5 Persiapan Penting Sebelum Konsultasi ke Psikolog Pertama Kalinya

Ditinjau oleh: | Ditulis oleh:

Dipublikasikan tanggal: 3 Februari 2018 . Waktu baca 4 menit
Bagikan sekarang

Tak perlu ragu mencari bantuan psikolog untuk memecahkan permasalahan Anda. Apalagi bila saat ini Anda tertekan dan butuh teman curhat. Nah, konsultasi ke psikolog adalah salah satu cara untuk mengatasi rasa tertekan Anda. Bingung karena baru pertama kalinya konsultasi ke psikolog? Tenang, Anda hanya perlu melakukan hal-hal berikut agar konsultasi psikologis pertama Anda berjalan lancar.

Apa yang harus dipersiapkan ketika konsultasi ke psikolog pertama kali?

Mungkin pada awalnya, Anda ragu untuk berkunjung ke psikolog. Anda malu dan cemas karena pandangan orang-orang sekitar.
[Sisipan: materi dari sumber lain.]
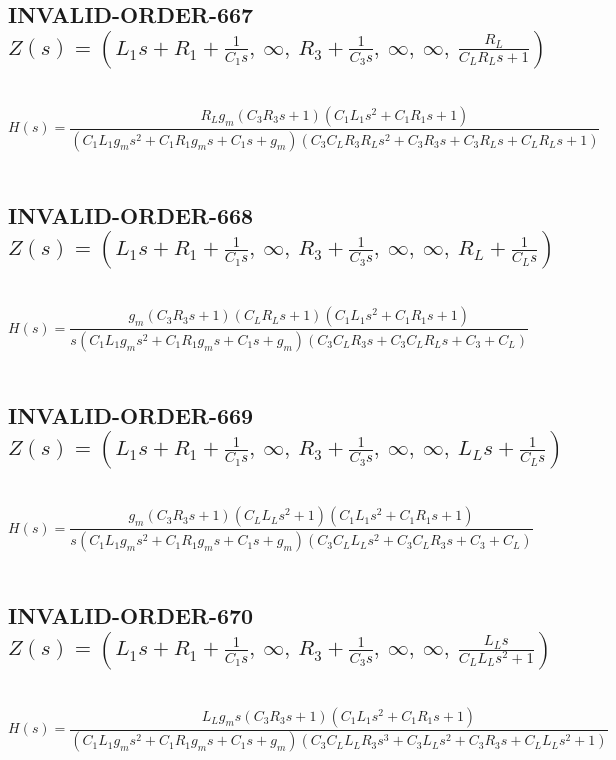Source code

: \documentclass{article}
\begin{document}
\subsection{INVALID-ORDER-667 $Z(s) = \left( L_{1} s + R_{1} + \frac{1}{C_{1} s}, \  \infty, \  R_{3} + \frac{1}{C_{3} s}, \  \infty, \  \infty, \  \frac{R_{L}}{C_{L} R_{L} s + 1}\right)$ } \ 
\textbf{\[H(s) = \frac{R_{L} g_{m} \left(C_{3} R_{3} s + 1\right) \left(C_{1} L_{1} s^{2} + C_{1} R_{1} s + 1\right)}{\left(C_{1} L_{1} g_{m} s^{2} + C_{1} R_{1} g_{m} s + C_{1} s + g_{m}\right) \left(C_{3} C_{L} R_{3} R_{L} s^{2} + C_{3} R_{3} s + C_{3} R_{L} s + C_{L} R_{L} s + 1\right)}\] } \ 
\subsection{INVALID-ORDER-668 $Z(s) = \left( L_{1} s + R_{1} + \frac{1}{C_{1} s}, \  \infty, \  R_{3} + \frac{1}{C_{3} s}, \  \infty, \  \infty, \  R_{L} + \frac{1}{C_{L} s}\right)$ } \ 
\textbf{\[H(s) = \frac{g_{m} \left(C_{3} R_{3} s + 1\right) \left(C_{L} R_{L} s + 1\right) \left(C_{1} L_{1} s^{2} + C_{1} R_{1} s + 1\right)}{s \left(C_{1} L_{1} g_{m} s^{2} + C_{1} R_{1} g_{m} s + C_{1} s + g_{m}\right) \left(C_{3} C_{L} R_{3} s + C_{3} C_{L} R_{L} s + C_{3} + C_{L}\right)}\] } \ 
\subsection{INVALID-ORDER-669 $Z(s) = \left( L_{1} s + R_{1} + \frac{1}{C_{1} s}, \  \infty, \  R_{3} + \frac{1}{C_{3} s}, \  \infty, \  \infty, \  L_{L} s + \frac{1}{C_{L} s}\right)$ } \ 
\textbf{\[H(s) = \frac{g_{m} \left(C_{3} R_{3} s + 1\right) \left(C_{L} L_{L} s^{2} + 1\right) \left(C_{1} L_{1} s^{2} + C_{1} R_{1} s + 1\right)}{s \left(C_{1} L_{1} g_{m} s^{2} + C_{1} R_{1} g_{m} s + C_{1} s + g_{m}\right) \left(C_{3} C_{L} L_{L} s^{2} + C_{3} C_{L} R_{3} s + C_{3} + C_{L}\right)}\] } \ 
\subsection{INVALID-ORDER-670 $Z(s) = \left( L_{1} s + R_{1} + \frac{1}{C_{1} s}, \  \infty, \  R_{3} + \frac{1}{C_{3} s}, \  \infty, \  \infty, \  \frac{L_{L} s}{C_{L} L_{L} s^{2} + 1}\right)$ } \ 
\textbf{\[H(s) = \frac{L_{L} g_{m} s \left(C_{3} R_{3} s + 1\right) \left(C_{1} L_{1} s^{2} + C_{1} R_{1} s + 1\right)}{\left(C_{1} L_{1} g_{m} s^{2} + C_{1} R_{1} g_{m} s + C_{1} s + g_{m}\right) \left(C_{3} C_{L} L_{L} R_{3} s^{3} + C_{3} L_{L} s^{2} + C_{3} R_{3} s + C_{L} L_{L} s^{2} + 1\right)}\] } \ 
\end{document}
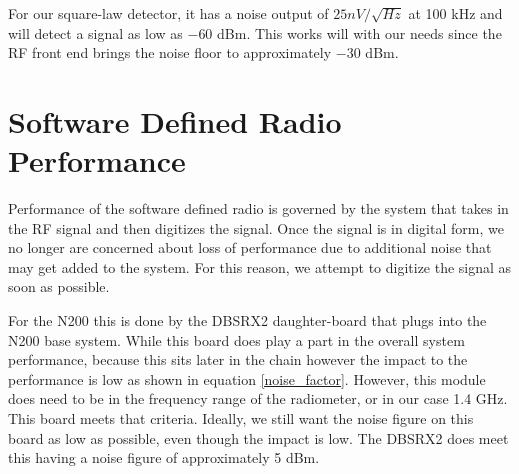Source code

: For our square-law detector, it has a noise output of $25nV/ \sqrt{Hz}$ at 100 kHz and will detect a signal as low as $-60$ dBm.  This works will with our needs since the RF front end brings the noise floor to approximately $-30$ dBm.


\section{Software Defined Radio Performance}
Performance of the software defined radio is governed by the system that takes in the RF signal and then digitizes the signal.  Once the signal is in digital form, we no longer are concerned about loss of performance due to additional noise that may get added to the system.  For this reason, we attempt to digitize the signal as soon as possible.

For the N200 this is done by the DBSRX2 daughter-board that plugs into the N200 base system.  While this board does play a part in the overall system performance, because this sits later in the chain however the impact to the performance is low as shown in equation \ref{noise_factor}.  However, this module does need to be in the frequency range of the radiometer, or in our case 1.4 GHz.  This board meets that criteria.  Ideally, we still want the noise figure on this board as low as possible, even though the impact is low.  The DBSRX2 does meet this having a noise figure of approximately 5 dBm.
Ya, sebagian besar memang menganggap bahwa orang yang ke psikolog adalah orang yang mengalami gangguan jiwa. Padahal, ketika Anda stres dan tidak bisa mengelolanya dengan baik, bisa jadi tanda bahwa Anda perlu konsultasi ke psikolog. 
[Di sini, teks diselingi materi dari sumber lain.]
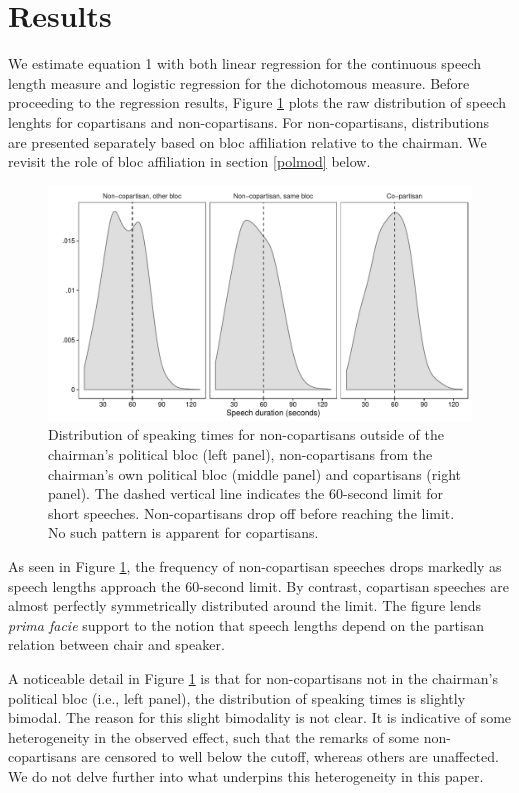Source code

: \documentclass[12pt,a4paper]{article}
\begin{document}
\section{Results}\label{res}

\noindent We estimate equation 1 with both linear regression for the continuous speech length measure and logistic regression for the dichotomous measure. Before proceeding to the regression results, Figure \ref{parlbias_dens} plots the raw distribution of speech lenghts for copartisans and non-copartisans. For non-copartisans, distributions are presented separately based on bloc affiliation relative to the chairman. We revisit the role of bloc affiliation in section \ref{polmod} below.

\begin{figure}[h]
\centering
\includegraphics[scale=.70]{../figures/parlbias_dens}
  \caption{Distribution of speaking times for non-copartisans outside of the chairman's political bloc (left panel), non-copartisans from the chairman's own political bloc (middle panel) and copartisans (right panel). The dashed vertical line indicates the 60-second limit for short speeches. Non-copartisans drop off before reaching the limit. No such pattern is apparent for copartisans.}\label{parlbias_dens}
\end{figure}

As seen in Figure \ref{parlbias_dens}, the frequency of non-copartisan speeches drops markedly as speech lengths approach the 60-second limit. By contrast, copartisan speeches are almost perfectly symmetrically distributed around the limit. The figure lends \textit{prima facie} support to the notion that speech lengths depend on the partisan relation between chair and speaker.

A noticeable detail in Figure \ref{parlbias_dens} is that for non-copartisans not in the chairman's political bloc (i.e., left panel), the distribution of speaking times is slightly bimodal. The reason for this slight bimodality is not clear. It is indicative of some heterogeneity in the observed effect, such that the remarks of some non-copartisans are censored to well below the cutoff, whereas others are unaffected. We do not delve further into what underpins this heterogeneity in this paper.
\end{document}
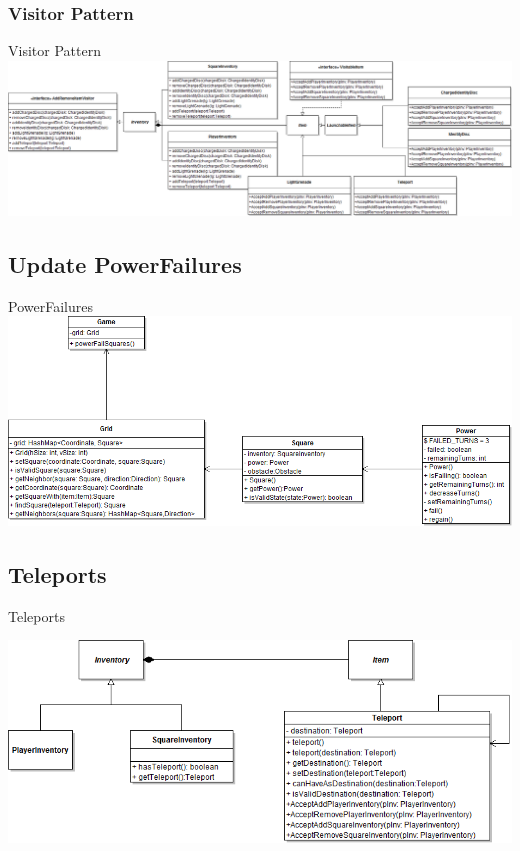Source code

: \documentclass[t]{beamer}
\begin{document}
\subsubsection{Visitor Pattern}
\begin{frame}{Visitor Pattern}
\vspace{0.4in}
\includegraphics[width=1\linewidth]{images/Visitor2}

\end{frame}

\subsection{Update PowerFailures}
\begin{frame}{PowerFailures}
\vspace{0.4in}
\includegraphics[width=1\linewidth]{images/powerfails}


\end{frame}

\subsection{Teleports}
\begin{frame}{Teleports}
\begin{center}
\vspace{0.4in}
\includegraphics[width=1\linewidth]{images/teleports}
\end{center}
\end{frame}
\end{document}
Wajar jika pada pertemuan pertama Anda merasa khawatir, cemas, dan tidak nyaman. Akan tetapi, agar masalah Anda cepat selesai, maka Anda harus memaksimalkan pertemuan pertama Anda dengan psikolog. Nah, agar pertemuan pertama Anda berjalan dengan lancar, sebaiknya ikuti tips-tips berikut ini.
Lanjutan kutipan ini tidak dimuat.